Aufbauend auf diese theoretische Setzung zeigt Brandstätter im vierten Kapitel Möglichkeiten auf, diese ästhetischen Transformationen als pä­dagogische Methode nutzbar zu machen, bevor die Autorin dann im fünften Kapitel eine umfangreiche Analyse des Programmbuchs des Festivals für neue Musik in Rümlingen in der Schweiz nutzt, um daran die theoretischen Überlegungen ihres Buches zu veranschaulichen.
Der Autorin, Professorin für Musikpädagogik an der UdK Berlin und derzeit Rektorin der Anton Bruckner Privatuniversität in Linz, gelingt es mit ihrem Buch, die von ihr selbst gesteckten Ziele zu übertreffen. Sie schreitet nicht nur die Thematik «Kunst und Erkenntnis» einführend aus und skizziert einige entscheidende Eckpunkte der aktuellen Diskussion, sondern sie vermag auch, in Form einer anregenden Lektüre gebracht, Perspektiven zu eröffnen, wie an diesem spannenden wie auch spannungsvollen Forschungsgebiet weitergearbeitet werden kann.

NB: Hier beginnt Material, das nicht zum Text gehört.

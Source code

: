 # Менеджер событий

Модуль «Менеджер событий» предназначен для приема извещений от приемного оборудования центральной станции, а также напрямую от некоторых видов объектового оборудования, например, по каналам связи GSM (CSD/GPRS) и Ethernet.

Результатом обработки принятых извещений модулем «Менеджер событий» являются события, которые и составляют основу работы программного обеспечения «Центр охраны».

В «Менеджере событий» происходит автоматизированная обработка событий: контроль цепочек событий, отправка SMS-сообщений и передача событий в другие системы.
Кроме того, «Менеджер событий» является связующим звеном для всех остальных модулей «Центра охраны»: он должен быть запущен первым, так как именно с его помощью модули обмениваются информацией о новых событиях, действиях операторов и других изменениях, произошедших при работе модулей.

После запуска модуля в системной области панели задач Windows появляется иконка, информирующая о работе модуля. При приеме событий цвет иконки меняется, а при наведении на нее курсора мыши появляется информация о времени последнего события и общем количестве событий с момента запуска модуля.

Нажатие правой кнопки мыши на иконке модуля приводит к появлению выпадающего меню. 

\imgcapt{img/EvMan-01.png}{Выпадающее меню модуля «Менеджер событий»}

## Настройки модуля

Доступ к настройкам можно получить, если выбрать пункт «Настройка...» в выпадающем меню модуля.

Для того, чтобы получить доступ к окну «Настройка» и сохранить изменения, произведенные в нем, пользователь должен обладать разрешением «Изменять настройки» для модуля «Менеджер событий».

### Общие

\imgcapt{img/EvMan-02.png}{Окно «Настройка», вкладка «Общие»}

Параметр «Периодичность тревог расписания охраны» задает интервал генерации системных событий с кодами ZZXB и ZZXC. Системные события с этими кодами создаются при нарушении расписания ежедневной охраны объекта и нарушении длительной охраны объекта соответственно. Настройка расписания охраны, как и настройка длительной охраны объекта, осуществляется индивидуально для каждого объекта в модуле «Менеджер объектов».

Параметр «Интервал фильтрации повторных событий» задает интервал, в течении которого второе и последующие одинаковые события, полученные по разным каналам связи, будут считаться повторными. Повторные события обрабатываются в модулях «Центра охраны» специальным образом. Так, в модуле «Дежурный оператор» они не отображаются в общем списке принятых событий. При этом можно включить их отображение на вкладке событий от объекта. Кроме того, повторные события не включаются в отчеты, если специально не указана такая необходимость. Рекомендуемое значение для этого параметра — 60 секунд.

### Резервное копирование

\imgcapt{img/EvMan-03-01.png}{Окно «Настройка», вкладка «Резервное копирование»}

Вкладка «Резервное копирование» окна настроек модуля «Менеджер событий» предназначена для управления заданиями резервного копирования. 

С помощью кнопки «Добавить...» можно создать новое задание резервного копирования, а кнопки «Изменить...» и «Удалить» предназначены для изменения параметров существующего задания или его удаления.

Besonders zu loben sind vor allem Brandstätters kluge und ausgewogene Analysen verschiedener Kunstwerke, wo­bei die Autorin gleichermaßen Bildender Kunst, Architektur, Literatur und Musik gerecht wird. Als äußerst anregend erweisen sich hier ihre Überlegungen zum Festival für Neue Musik in Rümlingen, wo es Brandstätter gelingt, ihre theoretischen Überlegungen am Festivalbuch, das vor allem Konzeptmusik-Kompositionen enthält, zu versinnlichen.